* **Exercise input**
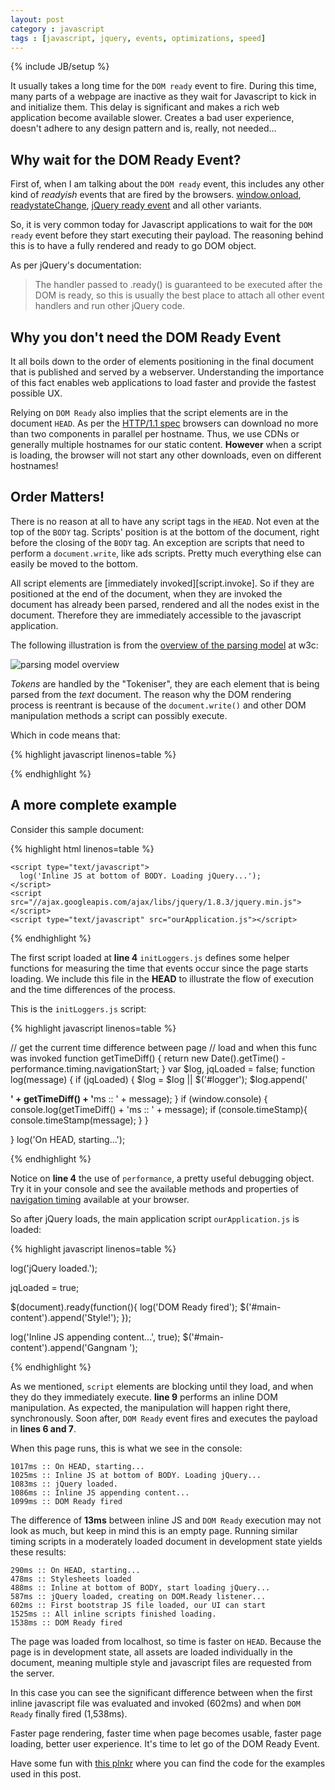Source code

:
```yaml
---
layout: post
category : javascript
tags : [javascript, jquery, events, optimizations, speed]
---
```

{% include JB/setup %}

It usually takes a long time for the `DOM ready` event to fire. During this time, many parts of a webpage are inactive as they wait for Javascript to kick in and initialize them. This delay is significant and makes a rich web application become available slower. Creates a bad user experience, doesn't adhere to any design pattern and is, really, not needed...

## Why wait for the DOM Ready Event?

First of, when I am talking about the `DOM ready` event, this includes any other kind of *readyish* events that are fired by the browsers. [window.onload][window.onload], [readystateChange][readystateChange], [jQuery ready event][dom.ready] and all other variants.

So, it is very common today for Javascript applications to wait for the `DOM ready` event before they start executing their payload. The reasoning behind this is to have a fully rendered and ready to go DOM object.

As per jQuery's documentation:

> The handler passed to .ready() is guaranteed to be executed after the DOM is ready, so this is usually the best place to attach all other event handlers and run other jQuery code.

## Why you don't need the DOM Ready Event

It all boils down to the order of elements positioning in the final document that is published and served by a webserver. Understanding the importance of this fact enables web applications to load faster and provide the fastest possible UX.

Relying on `DOM Ready` also implies that the script elements are in the document `HEAD`. As per the [HTTP/1.1 spec][http1.1] browsers can download no more than two components in parallel per hostname. Thus, we use CDNs or generally multiple hostnames for our static content. **However** when a script is loading, the browser will not start any other downloads, even on different hostnames!

## Order Matters!

There is no reason at all to have any script tags in the `HEAD`. Not even at the top of the `BODY` tag. Scripts' position is at the bottom of the document, right before the closing of the `BODY` tag. An exception  are scripts that need to perform a `document.write`, like ads scripts. Pretty much everything else can easily be moved to the bottom.

All script elements are [immediately invoked][script.invoke]. So if they are positioned at the end of the document, when they are invoked the document has already been parsed, rendered and all the nodes exist in the document. Therefore they are immediately accessible to the javascript application.

The following illustration is from the [overview of the parsing model][parsingModel] at w3c:

![parsing model overview][img.parsingModel]

*Tokens* are handled by the "Tokeniser", they are each element that is being parsed from the *text* document. The reason why the DOM rendering process is reentrant is because of the `document.write()` and other DOM manipulation methods a script can possibly execute.

Which in code means that:

{% highlight javascript linenos=table %}
<span id="spanOne"></span>
<script>
var one = document.getElementById('spanOne');
var two = document.getElementById('spanTwo');

// span one was defined before the script so it's available and can be manipulated
one.innerHTML = 'Gangnam';

// span two is defined after the script and is undefined
try {
  two.innerHTML = ' Style';
} catch(e) {
  console.log('Error, span two not defined', e);
}
</script>
<span id="spanTwo"></span>
{% endhighlight %}

## A more complete example

Consider this sample document:

{% highlight html linenos=table %}

<!DOCTYPE html>
<html>
  <head lang="en">
    <script type="text/javascript" src="initLoggers.js"></script>
  </head>
  <body>
    <div id="main-content"></div>
    <div id="logger"></div>

    <script type="text/javascript">
      log('Inline JS at bottom of BODY. Loading jQuery...');
    </script>
    <script src="//ajax.googleapis.com/ajax/libs/jquery/1.8.3/jquery.min.js"></script>
    <script type="text/javascript" src="ourApplication.js"></script>
  </body>
</html>

{% endhighlight %}

The first script loaded at **line 4** `initLoggers.js` defines some helper functions for measuring the time that events occur since the page starts loading. We include this file in the **HEAD** to illustrate the flow of execution and the time differences of the process.

This is the `initLoggers.js` script:

{% highlight javascript linenos=table %}

// get the current time difference between page
// load and when this func was invoked
function getTimeDiff() {
  return new Date().getTime() - performance.timing.navigationStart;
}
var $log, jqLoaded = false;
function log(message) {
  if (jqLoaded) {
    $log = $log || $('#logger');
    $log.append('<p><b>' + getTimeDiff() + '</b>ms :: ' + message);
  }
  if (window.console) {
    console.log(getTimeDiff() + 'ms :: ' + message);
    if (console.timeStamp){
      console.timeStamp(message);
    }
  }

}
log('On HEAD, starting...');

{% endhighlight %}


Notice on **line 4** the use of `performance`, a pretty useful debugging object. Try it in your console and see the available methods and properties of [navigation timing](http://dvcs.w3.org/hg/webperf/raw-file/tip/specs/NavigationTiming/Overview.html) available at your browser.

So after jQuery loads, the main application script `ourApplication.js` is loaded:

{% highlight javascript linenos=table %}

log('jQuery loaded.');

jqLoaded = true;

$(document).ready(function(){
  log('DOM Ready fired');
  $('#main-content').append('Style!');
});

log('Inline JS appending content...', true);
$('#main-content').append('Gangnam ');

{% endhighlight %}

As we mentioned, `script` elements are blocking until they load, and when they do they immediately execute. **line 9** performs an inline DOM manipulation. As expected, the manipulation will happen right there, synchronously. Soon after, `DOM Ready` event fires and executes the payload in **lines 6 and 7**.

When this page runs, this is what we see in the console:

    1017ms :: On HEAD, starting...
    1025ms :: Inline JS at bottom of BODY. Loading jQuery...
    1083ms :: jQuery loaded.
    1086ms :: Inline JS appending content...
    1099ms :: DOM Ready fired

The difference of **13ms** between inline JS and `DOM Ready` execution may not look as much, but keep in mind this is an empty page. Running similar timing scripts in a moderately loaded document in development state yields these results:

    290ms :: On HEAD, starting...
    478ms :: Stylesheets loaded
    488ms :: Inline at bottom of BODY, start loading jQuery...
    587ms :: jQuery loaded, creating on DOM.Ready listener...
    602ms :: First bootstrap JS file loaded, our UI can start
    1525ms :: All inline scripts finished loading.
    1538ms :: DOM Ready fired

The page was loaded from localhost, so time is faster on `HEAD`. Because the page is in development state, all assets are loaded individually in the document, meaning multiple style and javascript files are requested from the server.

In this case you can see the significant difference between when the first inline javascript file was evaluated and invoked (602ms) and when `DOM Ready` finally fired (1,538ms).

Faster page rendering, faster time when page becomes usable, faster page loading, better user experience. It's time to let go of the DOM Ready Event.

Have some fun with [this plnkr](http://embed.plnkr.co/5ya2mWtrcRDSfR4ozNRz) where you can find the code for the examples used in this post.

[window.onload]: https://developer.mozilla.org/en-US/docs/DOM/window.onload "MDN window.onload event"
[readystateChange]: https://developer.mozilla.org/en-US/docs/Mozilla_event_reference/readystatechange "MDN readystateChange event"
[dom.ready]: http://api.jquery.com/ready/ "jQuery Document Ready event"
[http1.1]: http://www.w3.org/Protocols/rfc2616/rfc2616-sec8.html#sec8.1.4 "HTTP/1.1 Spec at w3c"
[script.invote]: https://developer.mozilla.org/en-US/docs/HTML/Element/script "MDN script element"
[parsingModel]: http://www.w3.org/TR/2011/WD-html5-20110405/parsing.html#overview-of-the-parsing-model "w3c overview of the parsing model"
[img.parsingModel]: http://www.w3.org/TR/2011/WD-html5-20110405/images/parsing-model-overview.png "w3c overview of the parsing model"
[tree.construction]: http://www.w3.org/TR/2011/WD-html5-20110405/tokenization.html#tree-construction "w3c Tokenization - Tree construction"
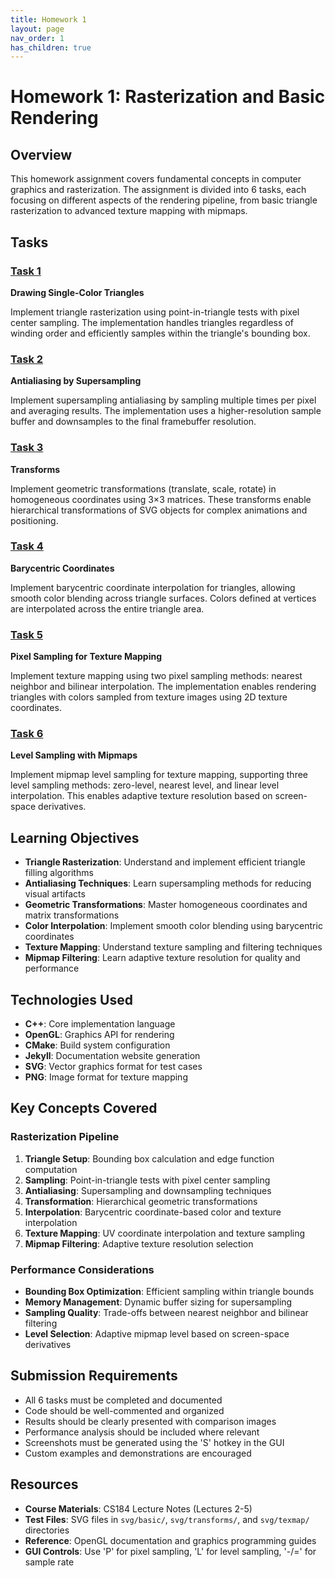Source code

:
 ```yaml
---
title: Homework 1
layout: page
nav_order: 1
has_children: true
---
```


# Homework 1: Rasterization and Basic Rendering

## Overview

This homework assignment covers fundamental concepts in computer graphics and rasterization. The assignment is divided into 6 tasks, each focusing on different aspects of the rendering pipeline, from basic triangle rasterization to advanced texture mapping with mipmaps.

## Tasks

### [Task 1](Task1/)

**Drawing Single-Color Triangles**

Implement triangle rasterization using point-in-triangle tests with pixel center sampling. The implementation handles triangles regardless of winding order and efficiently samples within the triangle's bounding box.

### [Task 2](Task2/)

**Antialiasing by Supersampling**

Implement supersampling antialiasing by sampling multiple times per pixel and averaging results. The implementation uses a higher-resolution sample buffer and downsamples to the final framebuffer resolution.

### [Task 3](Task3/)

**Transforms**

Implement geometric transformations (translate, scale, rotate) in homogeneous coordinates using 3×3 matrices. These transforms enable hierarchical transformations of SVG objects for complex animations and positioning.

### [Task 4](Task4/)

**Barycentric Coordinates**

Implement barycentric coordinate interpolation for triangles, allowing smooth color blending across triangle surfaces. Colors defined at vertices are interpolated across the entire triangle area.

### [Task 5](Task5/)

**Pixel Sampling for Texture Mapping**

Implement texture mapping using two pixel sampling methods: nearest neighbor and bilinear interpolation. The implementation enables rendering triangles with colors sampled from texture images using 2D texture coordinates.

### [Task 6](Task6/)

**Level Sampling with Mipmaps**

Implement mipmap level sampling for texture mapping, supporting three level sampling methods: zero-level, nearest level, and linear level interpolation. This enables adaptive texture resolution based on screen-space derivatives.

## Learning Objectives

- **Triangle Rasterization**: Understand and implement efficient triangle filling algorithms
- **Antialiasing Techniques**: Learn supersampling methods for reducing visual artifacts
- **Geometric Transformations**: Master homogeneous coordinates and matrix transformations
- **Color Interpolation**: Implement smooth color blending using barycentric coordinates
- **Texture Mapping**: Understand texture sampling and filtering techniques
- **Mipmap Filtering**: Learn adaptive texture resolution for quality and performance

## Technologies Used

- **C++**: Core implementation language
- **OpenGL**: Graphics API for rendering
- **CMake**: Build system configuration
- **Jekyll**: Documentation website generation
- **SVG**: Vector graphics format for test cases
- **PNG**: Image format for texture mapping

## Key Concepts Covered

### Rasterization Pipeline

1. **Triangle Setup**: Bounding box calculation and edge function computation
2. **Sampling**: Point-in-triangle tests with pixel center sampling
3. **Antialiasing**: Supersampling and downsampling techniques
4. **Transformation**: Hierarchical geometric transformations
5. **Interpolation**: Barycentric coordinate-based color and texture interpolation
6. **Texture Mapping**: UV coordinate interpolation and texture sampling
7. **Mipmap Filtering**: Adaptive texture resolution selection

### Performance Considerations

- **Bounding Box Optimization**: Efficient sampling within triangle bounds
- **Memory Management**: Dynamic buffer sizing for supersampling
- **Sampling Quality**: Trade-offs between nearest neighbor and bilinear filtering
- **Level Selection**: Adaptive mipmap level based on screen-space derivatives

## Submission Requirements

- All 6 tasks must be completed and documented
- Code should be well-commented and organized
- Results should be clearly presented with comparison images
- Performance analysis should be included where relevant
- Screenshots must be generated using the 'S' hotkey in the GUI
- Custom examples and demonstrations are encouraged

## Resources

- **Course Materials**: CS184 Lecture Notes (Lectures 2-5)
- **Test Files**: SVG files in `svg/basic/`, `svg/transforms/`, and `svg/texmap/` directories
- **Reference**: OpenGL documentation and graphics programming guides
- **GUI Controls**: Use 'P' for pixel sampling, 'L' for level sampling, '-/=' for sample rate
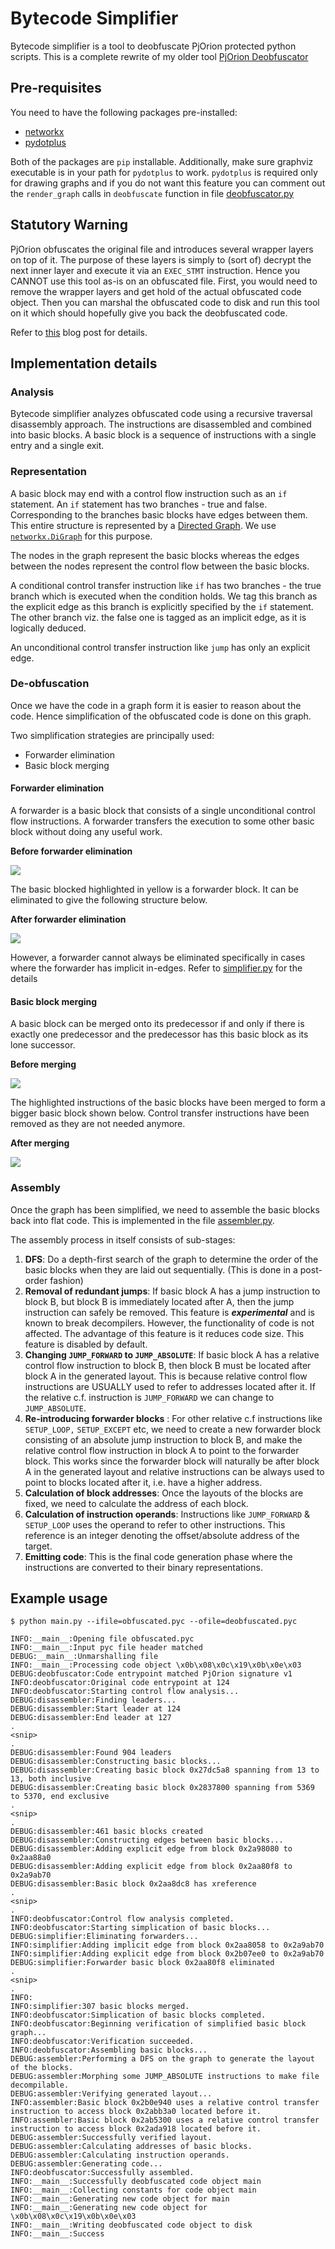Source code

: # Bytecode Simplifier

Bytecode simplifier is a tool to deobfuscate PjOrion protected python scripts. 
This is a complete rewrite of my older tool [PjOrion Deobfuscator](https://github.com/extremecoders-re/PjOrion-Deobfuscator)

## Pre-requisites

You need to have the following packages pre-installed:
- [networkx](http://networkx.github.io/)
- [pydotplus](http://pydotplus.readthedocs.io/)

Both of the packages are `pip` installable. Additionally, make sure graphviz executable is in your path for `pydotplus` to work.
`pydotplus` is required only for drawing graphs and if you do not want this feature you can comment out the `render_graph` calls in `deobfuscate` function in file [deobfuscator.py](deobfuscator.py)

## Statutory Warning 

PjOrion obfuscates the original file and introduces several wrapper layers on top of it. The purpose of these layers is simply to (sort of) decrypt the next inner layer and execute it via an `EXEC_STMT` instruction. Hence you CANNOT use this tool as-is on an obfuscated file. First, you would need to remove the wrapper layers and get hold of the actual obfuscated code object. Then you can marshal the obfuscated code to disk and run this tool on it which should hopefully give you back the deobfuscated code.

Refer to [this](https://0xec.blogspot.com/2017/07/deobfuscating-pjorion-using-bytecode.html) blog post for details.

## Implementation details

### Analysis

Bytecode simplifier analyzes obfuscated code using a recursive traversal disassembly approach. 
The instructions are disassembled and combined into basic blocks. A basic block is a sequence of instructions with a single entry and a single exit.

### Representation

A basic block may end with a control flow instruction such as an `if` statement. An `if` statement has two branches - true and false. 
Corresponding to the branches basic blocks have edges between them. This entire structure is represented by a [Directed Graph](https://en.wikipedia.org/wiki/Directed_graph).
We use [`networkx.DiGraph`](https://networkx.github.io/documentation/development/reference/classes.digraph.html) for this purpose.

The nodes in the graph represent the basic blocks whereas the edges between the nodes represent the control flow between the basic blocks.

A conditional control transfer instruction like `if` has two branches - the true branch which is executed when the condition holds. We tag this branch as the explicit edge as this branch is explicitly specified by the `if` statement. The other branch viz. the false one is tagged as an implicit edge, as it is logically deduced.

An unconditional control transfer instruction like `jump` has only an explicit edge.

### De-obfuscation

Once we have the code in a graph form it is easier to reason about the code. Hence simplification of the obfuscated code is done on this graph.

Two simplification strategies are principally used:
 - Forwarder elimination
 - Basic block merging

#### Forwarder elimination
A forwarder is a basic block that consists of a single unconditional control flow instructions. A forwarder transfers the execution to some other basic block without doing any useful work. 

**Before forwarder elimination**

![](images/before-forwarder.png)

The basic blocked highlighted in yellow is a forwarder block. It can be eliminated to give the following structure below.

**After forwarder elimination**

![](images/after-forwarder.png)

However, a forwarder cannot always be eliminated specifically in cases where the forwarder has implicit in-edges. Refer to [simplifier.py](simplifier.py) for the details

#### Basic block merging

A basic block can be merged onto its predecessor if and only if there is exactly one predecessor and the predecessor has this basic block as its lone successor.

**Before merging**

![](images/before-merge.png)

The highlighted instructions of the basic blocks have been merged to form a bigger basic block shown below. Control transfer instructions have been removed as they are not needed anymore.

**After merging**

![](images/after-merge.png)


### Assembly 

Once the graph has been simplified, we need to assemble the basic blocks back into flat code. This is implemented in the file [assembler.py](assembler.py). 

The assembly process in itself consists of sub-stages:

1. **DFS**: Do a depth-first search of the graph to determine the order of the basic blocks when they are laid out sequentially. (This is done in a post-order fashion)
2. **Removal of redundant jumps**: If basic block A has a jump instruction to block B, but block B is immediately located after A,  then the jump instruction can safely be removed. This feature is ***experimental*** and is known to break decompilers. However, the functionality of code is not affected. The advantage of this feature is it reduces code size. This feature is disabled by default.
3. **Changing `JUMP_FORWARD` to `JUMP_ABSOLUTE`**: If basic block A has a relative control flow instruction to block B, then block B must be located after block A in the generated layout. This is because relative control flow instructions are USUALLY used to refer to addresses located after it. If the relative c.f. instruction is `JUMP_FORWARD` we can change to `JUMP_ABSOLUTE`.
4. **Re-introducing forwarder blocks** : For other relative c.f instructions like `SETUP_LOOP,` `SETUP_EXCEPT` etc, we need to create a new forwarder block consisting of an absolute jump instruction to block B, and make the relative control flow instruction in block A to point to the forwarder block. This works since the forwarder block will naturally be after block A in the generated layout and relative instructions can be always used to point to blocks located after it, i.e. have a higher address.
5. **Calculation of block addresses**: Once the layouts of the blocks are fixed, we need to calculate the address of each block.
6. **Calculation of instruction operands**: Instructions like `JUMP_FORWARD` & `SETUP_LOOP` uses the operand to refer to other instructions. This reference is an integer denoting the offset/absolute address of the target.
7. **Emitting code**: This is the final code generation phase where the instructions are converted to their binary representations.

## Example usage

```
$ python main.py --ifile=obfuscated.pyc --ofile=deobfuscated.pyc

INFO:__main__:Opening file obfuscated.pyc
INFO:__main__:Input pyc file header matched
DEBUG:__main__:Unmarshalling file
INFO:__main__:Processing code object \x0b\x08\x0c\x19\x0b\x0e\x03
DEBUG:deobfuscator:Code entrypoint matched PjOrion signature v1
INFO:deobfuscator:Original code entrypoint at 124
INFO:deobfuscator:Starting control flow analysis...
DEBUG:disassembler:Finding leaders...
DEBUG:disassembler:Start leader at 124
DEBUG:disassembler:End leader at 127
.
<snip>
.
DEBUG:disassembler:Found 904 leaders
DEBUG:disassembler:Constructing basic blocks...
DEBUG:disassembler:Creating basic block 0x27dc5a8 spanning from 13 to 13, both inclusive
DEBUG:disassembler:Creating basic block 0x2837800 spanning from 5369 to 5370, end exclusive
.
<snip>
.
DEBUG:disassembler:461 basic blocks created
DEBUG:disassembler:Constructing edges between basic blocks...
DEBUG:disassembler:Adding explicit edge from block 0x2a98080 to 0x2aa88a0
DEBUG:disassembler:Adding explicit edge from block 0x2aa80f8 to 0x2a9ab70
DEBUG:disassembler:Basic block 0x2aa8dc8 has xreference
.
<snip>
.
INFO:deobfuscator:Control flow analysis completed.
INFO:deobfuscator:Starting simplication of basic blocks...
DEBUG:simplifier:Eliminating forwarders...
INFO:simplifier:Adding implicit edge from block 0x2aa8058 to 0x2a9ab70
INFO:simplifier:Adding explicit edge from block 0x2b07ee0 to 0x2a9ab70
DEBUG:simplifier:Forwarder basic block 0x2aa80f8 eliminated
.
<snip>
.
INFO:
INFO:simplifier:307 basic blocks merged.
INFO:deobfuscator:Simplication of basic blocks completed.
INFO:deobfuscator:Beginning verification of simplified basic block graph...
INFO:deobfuscator:Verification succeeded.
INFO:deobfuscator:Assembling basic blocks...
DEBUG:assembler:Performing a DFS on the graph to generate the layout of the blocks.
DEBUG:assembler:Morphing some JUMP_ABSOLUTE instructions to make file decompilable.
DEBUG:assembler:Verifying generated layout...
INFO:assembler:Basic block 0x2b0e940 uses a relative control transfer instruction to access block 0x2abb3a0 located before it.
INFO:assembler:Basic block 0x2ab5300 uses a relative control transfer instruction to access block 0x2ada918 located before it.
DEBUG:assembler:Successfully verified layout.
DEBUG:assembler:Calculating addresses of basic blocks.
DEBUG:assembler:Calculating instruction operands.
DEBUG:assembler:Generating code...
INFO:deobfuscator:Successfully assembled. 
INFO:__main__:Successfully deobfuscated code object main
INFO:__main__:Collecting constants for code object main
INFO:__main__:Generating new code object for main
INFO:__main__:Generating new code object for \x0b\x08\x0c\x19\x0b\x0e\x03
INFO:__main__:Writing deobfuscated code object to disk
INFO:__main__:Success
```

* **Task goal**
Find "Calculating" in the preceding records. Copy each line that holds it.

* **Task result**
DEBUG:assembler:Calculating addresses of basic blocks.
DEBUG:assembler:Calculating instruction operands.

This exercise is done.